SAN FRANCISCO (Reuters) - EBay Inc’s (EBAY.O) PayPal division will become the first foreign company to secure a payments license in China, CEO John Donahoe predicted, but the e-commerce giant is taking a cautious approach to expansion in the country.
Donahoe sees “encouraging signs” from the Chinese authorities, but said it remained next-to-impossible to guess when its fast-growing PayPal unit would finally get the green light to operate in the world’s second largest economy, he told the Reuters Global Technology Summit on Monday.
A payments license would help to level the playing field for EBay in China, a huge market where foreign Internet companies traditionally operate at a disadvantage to locals such as Alibaba Group Holding Ltd ALIAB.UL and Baidu Inc (BIDU.O).
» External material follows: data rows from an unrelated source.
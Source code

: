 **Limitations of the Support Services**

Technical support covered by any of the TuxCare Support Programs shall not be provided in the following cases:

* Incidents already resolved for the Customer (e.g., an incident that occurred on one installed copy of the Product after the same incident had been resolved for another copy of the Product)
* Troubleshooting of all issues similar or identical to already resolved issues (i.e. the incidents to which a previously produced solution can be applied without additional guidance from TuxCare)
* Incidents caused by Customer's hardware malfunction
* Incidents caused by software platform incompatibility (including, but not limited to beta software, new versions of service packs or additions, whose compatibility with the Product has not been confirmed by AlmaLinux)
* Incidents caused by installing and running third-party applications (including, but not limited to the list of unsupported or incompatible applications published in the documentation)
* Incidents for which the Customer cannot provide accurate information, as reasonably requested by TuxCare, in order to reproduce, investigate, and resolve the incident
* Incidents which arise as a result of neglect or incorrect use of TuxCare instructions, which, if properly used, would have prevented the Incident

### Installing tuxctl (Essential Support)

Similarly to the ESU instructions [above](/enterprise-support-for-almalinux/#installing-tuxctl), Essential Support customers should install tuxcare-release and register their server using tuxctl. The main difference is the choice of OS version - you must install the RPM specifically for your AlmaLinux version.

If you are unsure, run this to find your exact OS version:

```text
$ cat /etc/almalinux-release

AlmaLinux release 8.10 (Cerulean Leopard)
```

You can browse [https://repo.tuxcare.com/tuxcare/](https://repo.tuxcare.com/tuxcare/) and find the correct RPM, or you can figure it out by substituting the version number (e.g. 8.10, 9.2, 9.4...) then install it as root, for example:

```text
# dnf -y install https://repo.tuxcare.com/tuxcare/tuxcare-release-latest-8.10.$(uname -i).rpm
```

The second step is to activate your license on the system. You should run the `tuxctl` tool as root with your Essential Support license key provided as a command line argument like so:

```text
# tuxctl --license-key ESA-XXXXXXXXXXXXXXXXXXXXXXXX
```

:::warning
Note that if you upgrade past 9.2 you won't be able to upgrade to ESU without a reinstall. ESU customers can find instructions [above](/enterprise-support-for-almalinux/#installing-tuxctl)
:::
“I am confident that PayPal will be the first non-domestic company to get a payments license in China. That could be in three months or five years,” said Donahoe.
It is not clear whether PayPal will have to do this through a joint venture with a domestic company in which it owns a minority 49 percent stake, or whether it will be able to own a majority stake, Donahoe added.
“That’s the multibillion dollar question for Visa (V.N), MasterCard (MA.N) and everyone else in payments, not only PayPal,” said Gil Luria, an analyst at Wedbush Securities. “I don’t think there is anybody who is not Chinese who knows the answer.”
Donahoe’s comments suggest that PayPal is making progress toward obtaining a Chinese payments license, albeit slowly, Luria added.
China formally opened to international business just over a decade ago when it joined the World Trade Organization. The financial and retail industries remain largely dominated by domestic companies such as Bank of China and Alibaba.
“The evidence would suggest that a non-Chinese company is at a disadvantage. We have chosen not to compete aggressively,” Donahoe said at the summit, held at the Reuters office in San Francisco.
But “over time you’ll see the Chinese domestic economy try to connect with the global one.”
EBay does around $6 billion of business in China, much of it Chinese companies selling to the rest of the world, Donahoe said. He expected growth there to continue to outpace the rest of the world.
The e-commerce market in China will grow 43 percent a year to $401.7 billion between 2012 and 2015, according to J.P. Morgan estimates. E-commerce in the United States is growing 10 percent to 15 percent a year, according to comScore.
EBay launched in China about a decade ago, aiming to match buyers and sellers online as it successfully did in the United States and Europe. However, the company pulled out in late 2006 after spending heavily on the effort.
Late last year, eBay dipped its toe back into China, through a partnership with online fashion retailer Xiu.com.
Donahoe said eBay was working closely with foreign governments to combat online fraud and crime, especially money-laundering. About a quarter of PayPal transactions are cross-border. While eBay has not experienced state-sponsored attacks itself, it has noticed a marked increase in such cyberattacks, generally, in the past 12-to-24 months, he added.
EBay has been a favorite target of cyberattackers and fraudsters for years, by dint of its size and the billions of dollars that flow through its website and PayPal annually, Donahoe said. While the CEO said he had not noticed a significant uptick in attacks on its own network, eBay had been ratcheting up spending in proportion to its growth in past years and now employed thousands of people to manage risk and fraud across its systems.
On the recent debate about the extent to which the U.S. government conducts surveillance within its own borders, Donahoe said eBay had never been asked to participate in a broad information-gathering exercise. But he said it complied with legitimate requests for data on a case-by-case basis.
Donahoe personally welcomed the debate that has arisen since news first broke that the National Security Agency is scooping up vast amounts of information about personal communications from a broad swath of Internet companies.
“It’s appropriate for us to have a bit of a national dialogue and debate on privacy and on cybersecurity. And just so that what sometimes goes unspoken gets spoken,” he said.
“We’re trying to make sure that all of our privacy policies and how we comply stand up to the spotlight. As the digital world becomes more of our everyday lives, there will be more opportunity and need for more of a dialogue.”